Analysis of tooth replacement in adult leopard geckos Holmes, Scott


Though most dentate vertebrates replace their teeth at least once in the course of their lives, the process of tooth replacement is poorly understood. This is mainly because the major tooth development model is the mouse which only has one generation of teeth. Our previous work suggested that tooth renewal in geckos might involve dental epithelial stem cells and that these putative stem cells become transit- amplifying cells when exposed to canonical WNTs. Here we further investigate this idea using adult leopard geckos (Eublepharis macularius).

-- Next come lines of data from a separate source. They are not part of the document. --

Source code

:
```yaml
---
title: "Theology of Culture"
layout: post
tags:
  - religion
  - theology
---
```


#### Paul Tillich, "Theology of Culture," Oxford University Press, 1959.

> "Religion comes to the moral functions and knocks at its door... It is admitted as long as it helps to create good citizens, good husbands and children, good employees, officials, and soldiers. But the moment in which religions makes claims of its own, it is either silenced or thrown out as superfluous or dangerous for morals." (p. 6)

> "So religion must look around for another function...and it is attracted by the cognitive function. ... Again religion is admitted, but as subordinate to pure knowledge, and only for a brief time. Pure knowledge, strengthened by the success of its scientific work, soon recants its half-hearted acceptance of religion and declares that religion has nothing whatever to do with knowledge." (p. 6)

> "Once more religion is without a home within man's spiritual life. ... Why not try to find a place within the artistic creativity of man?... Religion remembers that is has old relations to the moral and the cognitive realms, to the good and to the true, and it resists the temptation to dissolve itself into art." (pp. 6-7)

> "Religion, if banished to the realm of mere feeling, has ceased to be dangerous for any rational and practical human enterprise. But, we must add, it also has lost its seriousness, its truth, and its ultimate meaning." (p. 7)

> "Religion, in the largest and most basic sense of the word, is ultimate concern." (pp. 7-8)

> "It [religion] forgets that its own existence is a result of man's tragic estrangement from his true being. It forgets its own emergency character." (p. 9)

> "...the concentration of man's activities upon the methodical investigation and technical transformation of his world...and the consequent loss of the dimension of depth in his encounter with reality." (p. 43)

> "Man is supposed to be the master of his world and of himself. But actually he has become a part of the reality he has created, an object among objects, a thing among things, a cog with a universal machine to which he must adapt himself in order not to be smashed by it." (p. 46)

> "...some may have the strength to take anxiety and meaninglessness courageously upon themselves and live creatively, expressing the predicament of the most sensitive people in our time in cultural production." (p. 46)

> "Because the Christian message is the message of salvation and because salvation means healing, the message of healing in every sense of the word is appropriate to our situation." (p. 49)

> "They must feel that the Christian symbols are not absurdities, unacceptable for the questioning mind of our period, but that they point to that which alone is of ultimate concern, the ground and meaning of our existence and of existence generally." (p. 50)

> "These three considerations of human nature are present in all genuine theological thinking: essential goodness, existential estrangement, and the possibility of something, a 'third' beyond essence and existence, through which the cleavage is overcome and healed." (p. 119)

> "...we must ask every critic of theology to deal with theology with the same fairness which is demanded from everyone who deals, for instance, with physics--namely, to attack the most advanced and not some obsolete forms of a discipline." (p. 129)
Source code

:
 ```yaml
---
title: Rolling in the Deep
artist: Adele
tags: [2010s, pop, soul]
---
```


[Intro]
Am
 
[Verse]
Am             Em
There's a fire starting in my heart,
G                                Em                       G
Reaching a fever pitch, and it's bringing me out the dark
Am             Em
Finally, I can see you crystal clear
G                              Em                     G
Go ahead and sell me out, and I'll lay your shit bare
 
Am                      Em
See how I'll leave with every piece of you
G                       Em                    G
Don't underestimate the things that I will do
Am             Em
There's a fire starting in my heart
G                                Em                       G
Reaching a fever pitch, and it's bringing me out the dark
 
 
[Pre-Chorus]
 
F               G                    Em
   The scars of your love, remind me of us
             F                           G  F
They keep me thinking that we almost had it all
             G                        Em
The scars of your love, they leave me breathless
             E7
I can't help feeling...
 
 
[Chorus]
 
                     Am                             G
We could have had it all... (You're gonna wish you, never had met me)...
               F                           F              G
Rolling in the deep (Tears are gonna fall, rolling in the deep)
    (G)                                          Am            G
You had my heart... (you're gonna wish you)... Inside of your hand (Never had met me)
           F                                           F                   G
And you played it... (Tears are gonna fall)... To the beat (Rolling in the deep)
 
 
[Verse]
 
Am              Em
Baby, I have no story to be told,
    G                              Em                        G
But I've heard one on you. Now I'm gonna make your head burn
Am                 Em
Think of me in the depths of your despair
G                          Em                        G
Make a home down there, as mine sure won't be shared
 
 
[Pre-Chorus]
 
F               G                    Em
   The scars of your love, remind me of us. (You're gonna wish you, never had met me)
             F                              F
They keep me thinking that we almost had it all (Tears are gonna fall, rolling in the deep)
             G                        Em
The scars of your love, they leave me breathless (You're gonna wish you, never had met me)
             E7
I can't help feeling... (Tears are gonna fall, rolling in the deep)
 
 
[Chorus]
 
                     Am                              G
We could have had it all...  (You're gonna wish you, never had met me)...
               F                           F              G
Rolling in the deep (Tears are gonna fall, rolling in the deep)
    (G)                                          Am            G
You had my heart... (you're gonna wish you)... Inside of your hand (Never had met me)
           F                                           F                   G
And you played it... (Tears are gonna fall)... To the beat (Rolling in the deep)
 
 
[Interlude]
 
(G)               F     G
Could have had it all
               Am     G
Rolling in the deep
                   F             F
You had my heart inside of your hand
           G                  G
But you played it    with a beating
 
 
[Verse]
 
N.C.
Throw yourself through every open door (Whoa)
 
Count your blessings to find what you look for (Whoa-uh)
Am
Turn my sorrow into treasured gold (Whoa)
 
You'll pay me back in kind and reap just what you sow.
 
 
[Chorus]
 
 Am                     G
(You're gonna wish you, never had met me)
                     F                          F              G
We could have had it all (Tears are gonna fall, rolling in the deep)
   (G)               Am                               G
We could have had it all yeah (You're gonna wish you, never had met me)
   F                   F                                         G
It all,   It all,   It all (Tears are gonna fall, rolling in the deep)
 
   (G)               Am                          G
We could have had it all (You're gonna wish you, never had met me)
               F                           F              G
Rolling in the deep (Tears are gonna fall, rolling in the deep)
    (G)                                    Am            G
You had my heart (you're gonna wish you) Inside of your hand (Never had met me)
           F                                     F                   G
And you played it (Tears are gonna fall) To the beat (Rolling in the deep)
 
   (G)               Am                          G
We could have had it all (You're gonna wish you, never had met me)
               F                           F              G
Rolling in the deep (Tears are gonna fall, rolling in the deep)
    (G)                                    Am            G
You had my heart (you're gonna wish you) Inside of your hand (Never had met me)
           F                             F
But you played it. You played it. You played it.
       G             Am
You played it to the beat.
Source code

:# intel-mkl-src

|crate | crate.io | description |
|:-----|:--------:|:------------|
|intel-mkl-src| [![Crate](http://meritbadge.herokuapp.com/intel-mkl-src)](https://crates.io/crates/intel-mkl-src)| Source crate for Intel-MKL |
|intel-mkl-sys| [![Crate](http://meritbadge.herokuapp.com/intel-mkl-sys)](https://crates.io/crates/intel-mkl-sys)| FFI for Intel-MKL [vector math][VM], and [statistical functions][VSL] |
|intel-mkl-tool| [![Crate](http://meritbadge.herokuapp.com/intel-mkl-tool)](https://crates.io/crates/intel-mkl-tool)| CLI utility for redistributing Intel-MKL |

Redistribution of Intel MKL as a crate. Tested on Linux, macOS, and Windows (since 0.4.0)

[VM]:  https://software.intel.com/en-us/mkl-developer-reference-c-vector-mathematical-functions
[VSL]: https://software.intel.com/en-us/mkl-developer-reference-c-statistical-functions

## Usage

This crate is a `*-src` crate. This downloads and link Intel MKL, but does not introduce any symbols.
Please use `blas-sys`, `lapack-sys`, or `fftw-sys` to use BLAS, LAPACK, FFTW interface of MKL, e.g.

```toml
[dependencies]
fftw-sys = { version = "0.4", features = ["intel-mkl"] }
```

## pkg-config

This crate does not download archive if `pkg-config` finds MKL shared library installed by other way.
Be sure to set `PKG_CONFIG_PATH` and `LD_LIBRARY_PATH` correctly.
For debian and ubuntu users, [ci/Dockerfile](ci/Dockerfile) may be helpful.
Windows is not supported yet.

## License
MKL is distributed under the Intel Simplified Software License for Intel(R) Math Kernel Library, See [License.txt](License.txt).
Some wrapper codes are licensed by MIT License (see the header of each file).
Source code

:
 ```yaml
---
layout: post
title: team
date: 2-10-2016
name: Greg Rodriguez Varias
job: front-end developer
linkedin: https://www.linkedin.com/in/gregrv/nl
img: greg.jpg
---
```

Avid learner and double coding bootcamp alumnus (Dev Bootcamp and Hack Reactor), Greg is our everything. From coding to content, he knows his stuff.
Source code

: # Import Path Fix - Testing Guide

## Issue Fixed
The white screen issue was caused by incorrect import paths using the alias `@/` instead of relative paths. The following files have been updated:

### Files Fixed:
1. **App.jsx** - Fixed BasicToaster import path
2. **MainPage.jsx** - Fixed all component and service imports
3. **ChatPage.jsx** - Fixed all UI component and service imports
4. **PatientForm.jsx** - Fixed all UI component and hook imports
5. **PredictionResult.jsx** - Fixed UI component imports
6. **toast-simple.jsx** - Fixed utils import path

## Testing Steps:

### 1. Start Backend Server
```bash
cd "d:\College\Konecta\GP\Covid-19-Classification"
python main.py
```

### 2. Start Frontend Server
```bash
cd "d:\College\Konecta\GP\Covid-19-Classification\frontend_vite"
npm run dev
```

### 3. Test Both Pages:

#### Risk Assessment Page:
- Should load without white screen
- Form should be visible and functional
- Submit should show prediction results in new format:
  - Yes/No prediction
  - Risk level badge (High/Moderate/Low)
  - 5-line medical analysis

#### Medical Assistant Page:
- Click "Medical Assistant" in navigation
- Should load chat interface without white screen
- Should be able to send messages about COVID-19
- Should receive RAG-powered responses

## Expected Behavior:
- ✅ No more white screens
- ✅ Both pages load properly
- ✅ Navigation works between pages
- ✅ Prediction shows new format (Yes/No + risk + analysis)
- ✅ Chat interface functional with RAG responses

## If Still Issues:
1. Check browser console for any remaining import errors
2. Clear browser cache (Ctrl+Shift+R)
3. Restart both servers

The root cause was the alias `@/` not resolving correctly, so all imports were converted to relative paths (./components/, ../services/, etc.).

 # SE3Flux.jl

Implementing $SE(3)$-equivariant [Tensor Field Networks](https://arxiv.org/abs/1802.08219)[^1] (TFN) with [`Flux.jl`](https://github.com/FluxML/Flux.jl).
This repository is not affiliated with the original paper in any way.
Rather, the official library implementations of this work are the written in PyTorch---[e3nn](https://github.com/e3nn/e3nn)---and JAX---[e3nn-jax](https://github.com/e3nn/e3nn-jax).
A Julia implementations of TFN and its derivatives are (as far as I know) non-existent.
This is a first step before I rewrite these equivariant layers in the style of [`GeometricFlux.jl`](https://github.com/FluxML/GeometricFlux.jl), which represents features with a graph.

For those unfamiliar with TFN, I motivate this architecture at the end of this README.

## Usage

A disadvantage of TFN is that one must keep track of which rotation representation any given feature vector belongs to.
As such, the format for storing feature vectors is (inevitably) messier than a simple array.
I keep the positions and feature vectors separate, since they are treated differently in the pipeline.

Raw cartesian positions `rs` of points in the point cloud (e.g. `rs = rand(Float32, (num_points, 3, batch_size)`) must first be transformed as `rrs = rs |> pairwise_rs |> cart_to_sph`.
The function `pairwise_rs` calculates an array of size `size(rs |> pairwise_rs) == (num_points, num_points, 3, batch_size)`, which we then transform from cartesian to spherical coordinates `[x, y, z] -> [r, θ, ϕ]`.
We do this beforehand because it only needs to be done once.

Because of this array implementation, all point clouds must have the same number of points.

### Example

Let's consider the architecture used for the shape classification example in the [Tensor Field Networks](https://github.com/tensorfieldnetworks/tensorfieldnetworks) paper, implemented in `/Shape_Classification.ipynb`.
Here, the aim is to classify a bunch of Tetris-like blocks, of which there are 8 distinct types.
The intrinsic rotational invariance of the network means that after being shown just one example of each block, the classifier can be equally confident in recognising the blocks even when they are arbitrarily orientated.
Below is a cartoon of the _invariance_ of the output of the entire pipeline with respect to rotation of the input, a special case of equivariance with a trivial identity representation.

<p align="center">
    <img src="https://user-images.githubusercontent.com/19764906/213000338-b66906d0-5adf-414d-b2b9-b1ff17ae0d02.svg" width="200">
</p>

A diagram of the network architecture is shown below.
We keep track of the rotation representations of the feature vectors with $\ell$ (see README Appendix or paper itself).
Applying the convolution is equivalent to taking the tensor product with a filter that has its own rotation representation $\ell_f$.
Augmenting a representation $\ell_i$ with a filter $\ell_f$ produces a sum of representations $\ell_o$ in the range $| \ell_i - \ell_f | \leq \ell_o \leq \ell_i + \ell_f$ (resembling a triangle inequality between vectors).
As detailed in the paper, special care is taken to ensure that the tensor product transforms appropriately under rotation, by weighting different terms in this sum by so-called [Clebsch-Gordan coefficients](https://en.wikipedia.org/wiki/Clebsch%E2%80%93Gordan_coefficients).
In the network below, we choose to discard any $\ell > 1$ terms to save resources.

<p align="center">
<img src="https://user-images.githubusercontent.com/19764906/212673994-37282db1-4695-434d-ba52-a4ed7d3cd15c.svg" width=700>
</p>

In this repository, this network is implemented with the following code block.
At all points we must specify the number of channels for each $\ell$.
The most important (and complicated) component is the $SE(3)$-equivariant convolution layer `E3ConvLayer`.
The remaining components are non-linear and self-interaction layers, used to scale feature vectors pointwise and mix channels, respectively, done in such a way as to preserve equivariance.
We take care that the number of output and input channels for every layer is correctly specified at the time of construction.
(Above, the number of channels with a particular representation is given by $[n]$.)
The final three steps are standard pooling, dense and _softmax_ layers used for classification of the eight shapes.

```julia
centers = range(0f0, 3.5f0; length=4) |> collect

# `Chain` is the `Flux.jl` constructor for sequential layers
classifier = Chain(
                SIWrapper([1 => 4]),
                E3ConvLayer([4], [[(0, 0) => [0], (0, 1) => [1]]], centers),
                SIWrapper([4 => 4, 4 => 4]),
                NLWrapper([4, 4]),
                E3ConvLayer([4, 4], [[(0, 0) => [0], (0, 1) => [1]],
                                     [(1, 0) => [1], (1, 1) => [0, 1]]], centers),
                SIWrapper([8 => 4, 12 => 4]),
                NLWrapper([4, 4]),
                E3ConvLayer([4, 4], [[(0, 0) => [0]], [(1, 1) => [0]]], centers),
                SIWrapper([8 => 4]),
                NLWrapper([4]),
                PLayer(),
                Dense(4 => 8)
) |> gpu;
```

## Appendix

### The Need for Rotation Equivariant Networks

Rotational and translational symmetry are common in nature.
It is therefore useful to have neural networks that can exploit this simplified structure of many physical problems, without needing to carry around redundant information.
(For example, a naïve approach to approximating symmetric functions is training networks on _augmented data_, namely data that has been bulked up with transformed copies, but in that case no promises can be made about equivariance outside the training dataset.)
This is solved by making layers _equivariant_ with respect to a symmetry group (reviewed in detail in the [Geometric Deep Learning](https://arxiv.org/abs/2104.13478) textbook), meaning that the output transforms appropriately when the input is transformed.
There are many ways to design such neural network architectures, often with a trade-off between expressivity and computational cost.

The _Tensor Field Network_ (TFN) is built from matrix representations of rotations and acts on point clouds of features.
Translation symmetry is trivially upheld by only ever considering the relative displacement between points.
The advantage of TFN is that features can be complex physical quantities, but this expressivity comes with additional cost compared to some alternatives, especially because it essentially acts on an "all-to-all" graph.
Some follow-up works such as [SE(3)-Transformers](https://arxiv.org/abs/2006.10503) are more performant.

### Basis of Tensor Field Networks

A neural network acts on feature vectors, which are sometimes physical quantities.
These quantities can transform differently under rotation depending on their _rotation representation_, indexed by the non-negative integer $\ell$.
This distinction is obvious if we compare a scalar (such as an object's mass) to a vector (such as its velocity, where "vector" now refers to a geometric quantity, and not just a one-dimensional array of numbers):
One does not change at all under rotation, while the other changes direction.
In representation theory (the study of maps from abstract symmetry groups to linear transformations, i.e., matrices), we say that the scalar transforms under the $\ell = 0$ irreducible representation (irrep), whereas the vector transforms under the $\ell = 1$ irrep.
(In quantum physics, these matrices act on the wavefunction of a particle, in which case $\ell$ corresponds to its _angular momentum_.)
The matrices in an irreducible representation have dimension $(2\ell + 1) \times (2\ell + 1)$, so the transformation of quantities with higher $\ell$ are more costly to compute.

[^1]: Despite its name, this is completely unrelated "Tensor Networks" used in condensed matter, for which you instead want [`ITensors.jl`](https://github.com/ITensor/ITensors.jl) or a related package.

To further previous findings from our lab that the dental apparatus is a WNT responsive tissue we perturbed the WNT pathway by agonist and antagonist organ cultures of oral tissue explants. BIO stimulated proliferation at an intermediate concentration of 20 μM but not at higher or lower concentrations. This suggests that in vivo, cells are responding to gradients of WNT activity. We also looked at associated BMP and FGF pathways via in situ histology and organ culture manipulation respectively and found alternating patterns of gene expression. We then mapped areas of high canonical WNT signaling and found that nuclear staining for phospho beta catenin was principally found in the outer enamel epithelium and successional lamina. We moved to an in vivo strategy to allow for better tissue survival. Palatal injections of LiCl or the control reagent NaCl were delivered to the base of the maxillary teeth. We found that LiCl increased proliferation in the successional lamina and cervical loops, areas that normally have higher proliferation. We conclude that certain regions of the dental epithelium are sensitive to change in canonical WNT signaling and that this signaling is potentially kept to a localized region via BMP inhibition of the WNT pathway. Regions of the dental lamina that contain putative stem cells may require signals in addition to WNTs to stimulate the formation of transit amplifying cells. Future work will further elucidate the many signaling cascades required for tooth succession to occur.